Wait…you said JAZZ hands? Oh god. I totally misheard you. Please get me a towel.
Doctor: Are you getting enough exercise?
Me: Define “you”
MEN:
Developed Theory of Relatively.
Walked on the Moon.
Painted the Mona Lisa.Baffled by bra hooks.
My dog was outside barking like a maniac, so I opened the back door and screamed, “Jesus Christ! Get in the God damn house!”
Two minutes later, my husband came home and told me that our neighbors are having an Easter egg hunt…outside.
I guess I have to move now.
You can say “Holy shit” in the waiting room of any a plastic surgeon.
But I don’t suggest you point.
people naming their orcs with excessive apostrophes like
I’m going to be real with you. my dinners lately are just sort of me throwing things into a pot like a witch in a cartoon
My husband pissed me off today so I told him that I can’t wait to see what he had planned for our special day tomorrow
There is nothing special about tomorrow
But there is something special about watching the color leave his face as the panic takes over
Be nice to your children’s teachers. Especially elementary ones, cuz kids have loose lips and that teacher has all the dirt on you.

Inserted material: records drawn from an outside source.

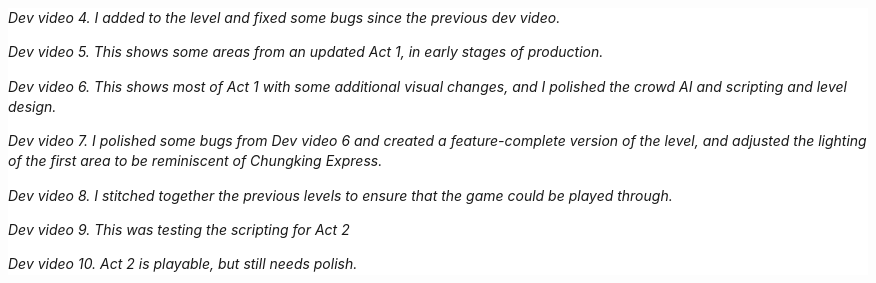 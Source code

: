<iframe width="560" height="315" src="https://www.youtube.com/embed/X4S18PZnIDI" title="YouTube video player" frameborder="0" allow="accelerometer; autoplay; clipboard-write; encrypted-media; gyroscope; picture-in-picture" allowfullscreen></iframe>

_Dev video 4. I added to the level and fixed some bugs since the previous dev video._ 

<iframe width="560" height="315" src="https://www.youtube.com/embed/K3C2SSsStHg" title="YouTube video player" frameborder="0" allow="accelerometer; autoplay; clipboard-write; encrypted-media; gyroscope; picture-in-picture" allowfullscreen></iframe>

_Dev video 5. This shows some areas from an updated Act 1, in early stages of production._

<iframe width="560" height="315" src="https://www.youtube.com/embed/dDdcnV4SELY" title="YouTube video player" frameborder="0" allow="accelerometer; autoplay; clipboard-write; encrypted-media; gyroscope; picture-in-picture" allowfullscreen></iframe>

_Dev video 6. This shows most of Act 1 with some additional visual changes, and I polished the crowd AI and scripting and level design._

<iframe width="560" height="315" src="https://www.youtube.com/embed/JPm5c4JZ9RA" title="YouTube video player" frameborder="0" allow="accelerometer; autoplay; clipboard-write; encrypted-media; gyroscope; picture-in-picture" allowfullscreen></iframe>  

_Dev video 7. I polished some bugs from Dev video 6 and created a feature-complete version of the level, and adjusted the lighting of the first area to be reminiscent of Chungking Express._

<iframe width="560" height="315" src="https://www.youtube.com/embed/OdANYcmP6h4" title="YouTube video player" frameborder="0" allow="accelerometer; autoplay; clipboard-write; encrypted-media; gyroscope; picture-in-picture" allowfullscreen></iframe>  

_Dev video 8. I stitched together the previous levels to ensure that the game could be played through._

<iframe width="560" height="315" src="https://www.youtube.com/embed/Er3ODVZURfY" title="YouTube video player" frameborder="0" allow="accelerometer; autoplay; clipboard-write; encrypted-media; gyroscope; picture-in-picture" allowfullscreen></iframe>

_Dev video 9. This was testing the scripting for Act 2_

<iframe width="560" height="315" src="https://www.youtube.com/embed/eauQoLgfAxY" title="YouTube video player" frameborder="0" allow="accelerometer; autoplay; clipboard-write; encrypted-media; gyroscope; picture-in-picture" allowfullscreen></iframe>

_Dev video 10. Act 2 is playable, but still needs polish._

Her: I feel a special connection between you and I.
Me: I think you mean between you and me.
Her: I don’t mean either now.
I don’t know why HR tell me I’m not allowed to use the fire extinguisher unless there’s a fire, then get cranky when I start one.
marry someone u only kinda like so if u get a divorce it won’t be that bad
Always check your candy. I opened a bag of M&Ms and found a bunch of Ws.
Alexa (whispering into the darkness as I fall asleep): Please Joseph, buy more things or I will die
Just got back from seeing my naturopath and she suggested a treatment plan that involves improved diet and exercise.
The nerve of some health experts.
Thanks a lot bathroom doors with the gender written in weird symbols. I just want to pee, not solve a sudoku puzzle.
[plummeting from a huge cliff to my death] I’m hungry
My ex sent me a text saying “please delete my number…”
I sent one back saying “who’s this?”
[finding a secret passage in my NYC-apartment that leads to a corpse-filled torture dungeon]
HOLY SHIT LOOK AT ALL THIS EXTRA SPACE I HAVE!
Someone found my missing homemade scarf, but they’ll only let me have it back if I pass a pattern- knitty test.
My dentist told me to relax, then got all judgey about me uncorking my wine in his office. He needs to make up his mind.
WIFE: Do you have a hot glue gun?
ME: No but I have a sexy stapler
Wow, the Fire Marshall really has no sense of humor these days.
My son keeps insisting that this kid at his daycare is stronger than me. It’s one of those silly arguments you get sucked into as a parent before you realize that a simple arm wrestling match with the three year old will prove your superiority beyond a shadow of a doubt.
[hitchhikes]
[arrives safely and not murdered]This is bullshit.
I always chalk the pool cue as if it is going to make a difference
Oh really, we have nothing in common? Then how do you explain neither of us being able to stand me
Sometimes I think I’m pretty well-read and other times I see the word “doing” and pronounce it like it rhymes with “boing.”
If you have anything you want to sneak into the house, Christmas Eve is the day to do it. Can just rush through the door carrying anything saying “DON’T LOOK! DON’T LOOK!” and people will close their eyes. Next thing you know you’re eating a bucket of KFC safely in the bathroom.